#### [Records provided]
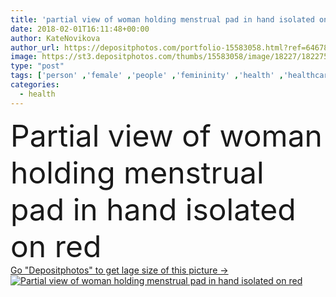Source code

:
 ```yaml
---
title: 'partial view of woman holding menstrual pad in hand isolated on red'
date: 2018-02-01T16:11:48+00:00
author: KateNovikova
author_url: https://depositphotos.com/portfolio-15583058.html?ref=64678756
image: https://st3.depositphotos.com/thumbs/15583058/image/18227/182275526/api_thumb_450.jpg?forcejpeg=true
type: "post"
tags: ['person' ,'female' ,'people' ,'femininity' ,'health' ,'healthcare' ,'protection' ,'medical' ,'care' ,'personal' ,'soft' ,'woman' ,'feminine' ,'hygiene' ,'pad' ,'alone' ,'cotton' ,'compact' ,'hygienic' ,'sanitary' ,'daily' ,'disposable' ,'regular' ,'monthly' ,'necessity' ,'intimate' ,'period' ,'Cropped' ,'absorbent' ,'gynecology' ,'menstruation' ,'copy space' ,'body part' ,'isolated on red' ,'partial view' ]
categories: 
  - health
---
```

<div aling="center">
            <font size="60"> Partial view of woman holding menstrual pad in hand isolated on red</font>   
</div>
<div>
    <a href='https://st3.depositphotos.com/thumbs/15583058/image/18227/182275526/api_thumb_450.jpg?forcejpeg=true?ref=64678756' target=_blank > Go "Depositphotos" to get lage size of this picture ->
        <img href='https://st3.depositphotos.com/thumbs/15583058/image/18227/182275526/api_thumb_450.jpg?forcejpeg=true?ref=64678756' src='https://st3.depositphotos.com/15583058/18227/i/950/depositphotos_182275526-stock-photo-partial-view-woman-holding-menstrual.jpg?forcejpeg=true' alt='Partial view of woman holding menstrual pad in hand isolated on red' >
    </a>
</div>
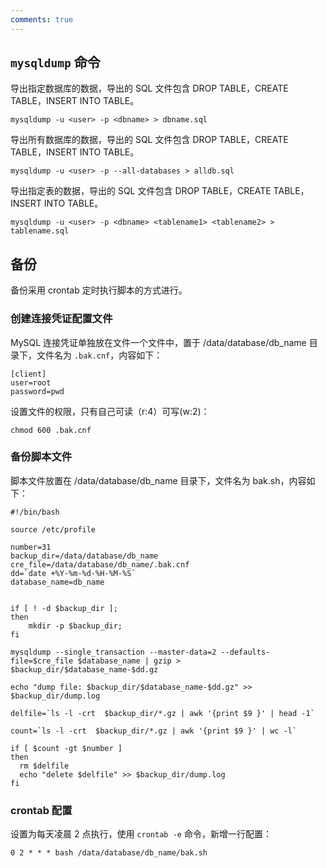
 ```yaml
---
comments: true
---
```


## `mysqldump` 命令

导出指定数据库的数据，导出的 SQL 文件包含 DROP TABLE，CREATE TABLE，INSERT INTO TABLE。
```
mysqldump -u <user> -p <dbname> > dbname.sql
```

导出所有数据库的数据，导出的 SQL 文件包含 DROP TABLE，CREATE TABLE，INSERT INTO TABLE。
```
mysqldump -u <user> -p --all-databases > alldb.sql
```

导出指定表的数据，导出的 SQL 文件包含 DROP TABLE，CREATE TABLE，INSERT INTO TABLE。
```
mysqldump -u <user> -p <dbname> <tablename1> <tablename2> > tablename.sql
```


## 备份
备份采用 crontab 定时执行脚本的方式进行。
### 创建连接凭证配置文件
MySQL 连接凭证单独放在文件一个文件中，置于 /data/database/db_name 目录下，文件名为 `.bak.cnf`，内容如下：
```text
[client]
user=root
password=pwd
```

设置文件的权限，只有自己可读（r:4）可写(w:2)：
```shell
chmod 600 .bak.cnf
```

### 备份脚本文件
脚本文件放置在 /data/database/db_name 目录下，文件名为 bak.sh，内容如下：
```shell
#!/bin/bash

source /etc/profile

number=31
backup_dir=/data/database/db_name
cre_file=/data/database/db_name/.bak.cnf
dd=`date +%Y-%m-%d-%H-%M-%S`
database_name=db_name


if [ ! -d $backup_dir ];
then
    mkdir -p $backup_dir;
fi

mysqldump --single_transaction --master-data=2 --defaults-file=$cre_file $database_name | gzip > $backup_dir/$database_name-$dd.gz

echo "dump file: $backup_dir/$database_name-$dd.gz" >> $backup_dir/dump.log

delfile=`ls -l -crt  $backup_dir/*.gz | awk '{print $9 }' | head -1`

count=`ls -l -crt  $backup_dir/*.gz | awk '{print $9 }' | wc -l`

if [ $count -gt $number ]
then
  rm $delfile
  echo "delete $delfile" >> $backup_dir/dump.log
fi
```

### crontab 配置
设置为每天凌晨 2 点执行，使用 `crontab -e` 命令，新增一行配置：
```text
0 2 * * * bash /data/database/db_name/bak.sh
```
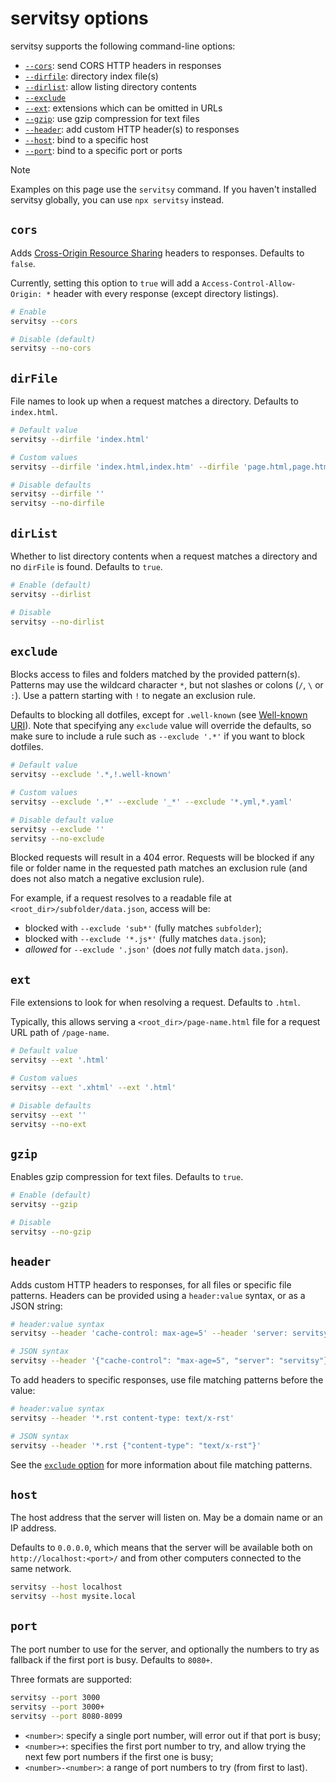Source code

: # servitsy options

servitsy supports the following command-line options:

- [`--cors`](#cors): send CORS HTTP headers in responses
- [`--dirfile`](#dirfile): directory index file(s)
- [`--dirlist`](#dirlist): allow listing directory contents
- [`--exclude`](#exclude)
- [`--ext`](#ext): extensions which can be omitted in URLs
- [`--gzip`](#gzip): use gzip compression for text files
- [`--header`](#header): add custom HTTP header(s) to responses
- [`--host`](#host): bind to a specific host
- [`--port`](#port): bind to a specific port or ports

> [!NOTE]  
> Examples on this page use the `servitsy` command. If you haven't installed servitsy globally, you can use `npx servitsy` instead.

## `cors`

Adds [Cross-Origin Resource Sharing](https://developer.mozilla.org/en-US/docs/Web/HTTP/CORS) headers to responses. Defaults to `false`.

Currently, setting this option to `true` will add a `Access-Control-Allow-Origin: *` header with every response (except directory listings).

```sh
# Enable
servitsy --cors

# Disable (default)
servitsy --no-cors
```

## `dirFile`

File names to look up when a request matches a directory. Defaults to `index.html`.

```sh
# Default value
servitsy --dirfile 'index.html'

# Custom values
servitsy --dirfile 'index.html,index.htm' --dirfile 'page.html,page.htm'

# Disable defaults
servitsy --dirfile ''
servitsy --no-dirfile
```

## `dirList`

Whether to list directory contents when a request matches a directory and no `dirFile` is found. Defaults to `true`.

```sh
# Enable (default)
servitsy --dirlist

# Disable
servitsy --no-dirlist
```

## `exclude`

Blocks access to files and folders matched by the provided pattern(s). Patterns may use the wildcard character `*`, but not slashes or colons (`/`, `\` or `:`). Use a pattern starting with `!` to negate an exclusion rule.

Defaults to blocking all dotfiles, except for `.well-known` (see [Well-known URI](https://en.wikipedia.org/wiki/Well-known_URI)). Note that specifying any `exclude` value will override the defaults, so make sure to include a rule such as `--exclude '.*'` if you want to block dotfiles.

```sh
# Default value
servitsy --exclude '.*,!.well-known'

# Custom values
servitsy --exclude '.*' --exclude '_*' --exclude '*.yml,*.yaml'

# Disable default value
servitsy --exclude ''
servitsy --no-exclude
```

Blocked requests will result in a 404 error. Requests will be blocked if any file or folder name in the requested path matches an exclusion rule (and does not also match a negative exclusion rule).

For example, if a request resolves to a readable file at `<root_dir>/subfolder/data.json`, access will be:

- blocked with `--exclude 'sub*'` (fully matches `subfolder`);
- blocked with `--exclude '*.js*'` (fully matches `data.json`);
- _allowed_ for `--exclude '.json'` (does _not_ fully match `data.json`).

## `ext`

File extensions to look for when resolving a request. Defaults to `.html`.

Typically, this allows serving a `<root_dir>/page-name.html` file for a request URL path of `/page-name`.

```sh
# Default value
servitsy --ext '.html'

# Custom values
servitsy --ext '.xhtml' --ext '.html'

# Disable defaults
servitsy --ext ''
servitsy --no-ext
```

## `gzip`

Enables gzip compression for text files. Defaults to `true`.

```sh
# Enable (default)
servitsy --gzip

# Disable
servitsy --no-gzip
```

## `header`

Adds custom HTTP headers to responses, for all files or specific file patterns. Headers can be provided using a `header:value` syntax, or as a JSON string:

```sh
# header:value syntax
servitsy --header 'cache-control: max-age=5' --header 'server: servitsy'

# JSON syntax
servitsy --header '{"cache-control": "max-age=5", "server": "servitsy"}'
```

To add headers to specific responses, use file matching patterns before the value:

```sh
# header:value syntax
servitsy --header '*.rst content-type: text/x-rst'

# JSON syntax
servitsy --header '*.rst {"content-type": "text/x-rst"}'
```

See the [`exclude` option](#exclude) for more information about file matching patterns.

## `host`

The host address that the server will listen on. May be a domain name or an IP address.

Defaults to `0.0.0.0`, which means that the server will be available both on `http://localhost:<port>/` and from other computers connected to the same network.

```sh
servitsy --host localhost
servitsy --host mysite.local
```

## `port`

The port number to use for the server, and optionally the numbers to try as fallback if the first port is busy. Defaults to `8080+`.

Three formats are supported:

```sh
servitsy --port 3000
servitsy --port 3000+
servitsy --port 8080-8099
```

- `<number>`: specify a single port number, will error out if that port is busy;
- `<number>+`: specifies the first port number to try, and allow trying the next few port numbers if the first one is busy;
- `<number>-<number>`: a range of port numbers to try (from first to last).
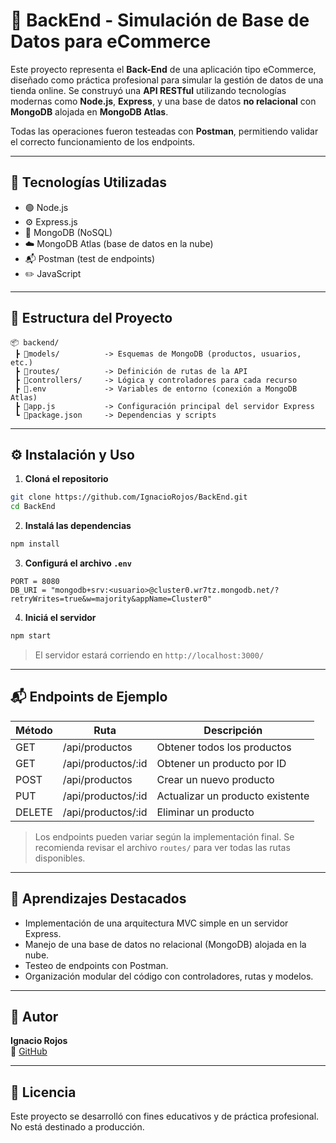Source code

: # 🛒 BackEnd - Simulación de Base de Datos para eCommerce

Este proyecto representa el **Back-End** de una aplicación tipo eCommerce, diseñado como práctica profesional para simular la gestión de datos de una tienda online. Se construyó una **API RESTful** utilizando tecnologías modernas como **Node.js**, **Express**, y una base de datos **no relacional** con **MongoDB** alojada en **MongoDB Atlas**.

Todas las operaciones fueron testeadas con **Postman**, permitiendo validar el correcto funcionamiento de los endpoints.

---

## 🚀 Tecnologías Utilizadas

- 🟢 Node.js
- ⚙️ Express.js
- 🍃 MongoDB (NoSQL)
- ☁️ MongoDB Atlas (base de datos en la nube)
- 📬 Postman (test de endpoints)
- ✏️ JavaScript

---

## 📁 Estructura del Proyecto

```
📦 backend/
 ┣ 📂models/          -> Esquemas de MongoDB (productos, usuarios, etc.)
 ┣ 📂routes/          -> Definición de rutas de la API
 ┣ 📂controllers/     -> Lógica y controladores para cada recurso
 ┣ 📄.env             -> Variables de entorno (conexión a MongoDB Atlas)
 ┣ 📄app.js           -> Configuración principal del servidor Express
 ┗ 📄package.json     -> Dependencias y scripts
```

---

## ⚙️ Instalación y Uso

1. **Cloná el repositorio**

```bash
git clone https://github.com/IgnacioRojos/BackEnd.git
cd BackEnd
```

2. **Instalá las dependencias**

```bash
npm install
```

3. **Configurá el archivo `.env`**

```env
PORT = 8080
DB_URI = "mongodb+srv:<usuario>@cluster0.wr7tz.mongodb.net/?retryWrites=true&w=majority&appName=Cluster0"
```

4. **Iniciá el servidor**

```bash
npm start
```

> El servidor estará corriendo en `http://localhost:3000/`

---

## 📬 Endpoints de Ejemplo

| Método | Ruta               | Descripción                        |
|--------|--------------------|------------------------------------|
| GET    | /api/productos     | Obtener todos los productos        |
| GET    | /api/productos/:id | Obtener un producto por ID         |
| POST   | /api/productos     | Crear un nuevo producto            |
| PUT    | /api/productos/:id | Actualizar un producto existente   |
| DELETE | /api/productos/:id | Eliminar un producto               |

> Los endpoints pueden variar según la implementación final. Se recomienda revisar el archivo `routes/` para ver todas las rutas disponibles.

---

## 🧠 Aprendizajes Destacados

- Implementación de una arquitectura MVC simple en un servidor Express.
- Manejo de una base de datos no relacional (MongoDB) alojada en la nube.
- Testeo de endpoints con Postman.
- Organización modular del código con controladores, rutas y modelos.

---

## 📌 Autor

**Ignacio Rojos**  
🔗 [GitHub](https://github.com/IgnacioRojos)

---

## 📄 Licencia

Este proyecto se desarrolló con fines educativos y de práctica profesional. No está destinado a producción.
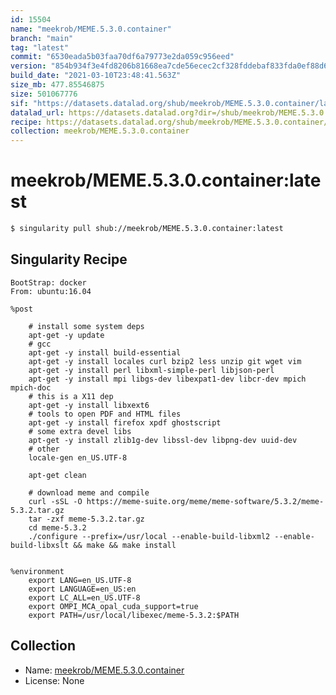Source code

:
 ```yaml
---
id: 15504
name: "meekrob/MEME.5.3.0.container"
branch: "main"
tag: "latest"
commit: "6530eada5b03faa70df6a79773e2da059c956eed"
version: "854b934f3e4fd8206b81668ea7cde56ecec2cf328fddebaf833fda0ef88d65aa"
build_date: "2021-03-10T23:48:41.563Z"
size_mb: 477.85546875
size: 501067776
sif: "https://datasets.datalad.org/shub/meekrob/MEME.5.3.0.container/latest/2021-03-10-6530eada-854b934f/854b934f3e4fd8206b81668ea7cde56ecec2cf328fddebaf833fda0ef88d65aa.sif"
datalad_url: https://datasets.datalad.org?dir=/shub/meekrob/MEME.5.3.0.container/latest/2021-03-10-6530eada-854b934f/
recipe: https://datasets.datalad.org/shub/meekrob/MEME.5.3.0.container/latest/2021-03-10-6530eada-854b934f/Singularity
collection: meekrob/MEME.5.3.0.container
---
```


# meekrob/MEME.5.3.0.container:latest

```bash
$ singularity pull shub://meekrob/MEME.5.3.0.container:latest
```

## Singularity Recipe

```singularity
BootStrap: docker
From: ubuntu:16.04

%post

    # install some system deps
    apt-get -y update
    # gcc
    apt-get -y install build-essential
    apt-get -y install locales curl bzip2 less unzip git wget vim 
    apt-get -y install perl libxml-simple-perl libjson-perl
    apt-get -y install mpi libgs-dev libexpat1-dev libcr-dev mpich mpich-doc
    # this is a X11 dep
    apt-get -y install libxext6
    # tools to open PDF and HTML files
    apt-get -y install firefox xpdf ghostscript
    # some extra devel libs 
    apt-get -y install zlib1g-dev libssl-dev libpng-dev uuid-dev
    # other
    locale-gen en_US.UTF-8

    apt-get clean

    # download meme and compile
    curl -sSL -O https://meme-suite.org/meme/meme-software/5.3.2/meme-5.3.2.tar.gz
    tar -zxf meme-5.3.2.tar.gz
    cd meme-5.3.2
    ./configure --prefix=/usr/local --enable-build-libxml2 --enable-build-libxslt && make && make install


%environment
    export LANG=en_US.UTF-8
    export LANGUAGE=en_US:en
    export LC_ALL=en_US.UTF-8
    export OMPI_MCA_opal_cuda_support=true
    export PATH=/usr/local/libexec/meme-5.3.2:$PATH
```

## Collection

 - Name: [meekrob/MEME.5.3.0.container](https://github.com/meekrob/MEME.5.3.0.container)
 - License: None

#### [Assigned task]
Copy only what lies between the start of the listing above and the line containing "this picture ->", inclusive of both ends, exactly as written, and drop the pictures.

#### [Answer for this exercise]
Source code

:
 ```yaml
---
title: 'partial view of woman holding menstrual pad in hand isolated on red'
date: 2018-02-01T16:11:48+00:00
author: KateNovikova
author_url: https://depositphotos.com/portfolio-15583058.html?ref=64678756
image: https://st3.depositphotos.com/thumbs/15583058/image/18227/182275526/api_thumb_450.jpg?forcejpeg=true
type: "post"
tags: ['person' ,'female' ,'people' ,'femininity' ,'health' ,'healthcare' ,'protection' ,'medical' ,'care' ,'personal' ,'soft' ,'woman' ,'feminine' ,'hygiene' ,'pad' ,'alone' ,'cotton' ,'compact' ,'hygienic' ,'sanitary' ,'daily' ,'disposable' ,'regular' ,'monthly' ,'necessity' ,'intimate' ,'period' ,'Cropped' ,'absorbent' ,'gynecology' ,'menstruation' ,'copy space' ,'body part' ,'isolated on red' ,'partial view' ]
categories: 
  - health
---
```

<div aling="center">
            <font size="60"> Partial view of woman holding menstrual pad in hand isolated on red</font>   
</div>
<div>
    <a href='https://st3.depositphotos.com/thumbs/15583058/image/18227/182275526/api_thumb_450.jpg?forcejpeg=true?ref=64678756' target=_blank > Go "Depositphotos" to get lage size of this picture ->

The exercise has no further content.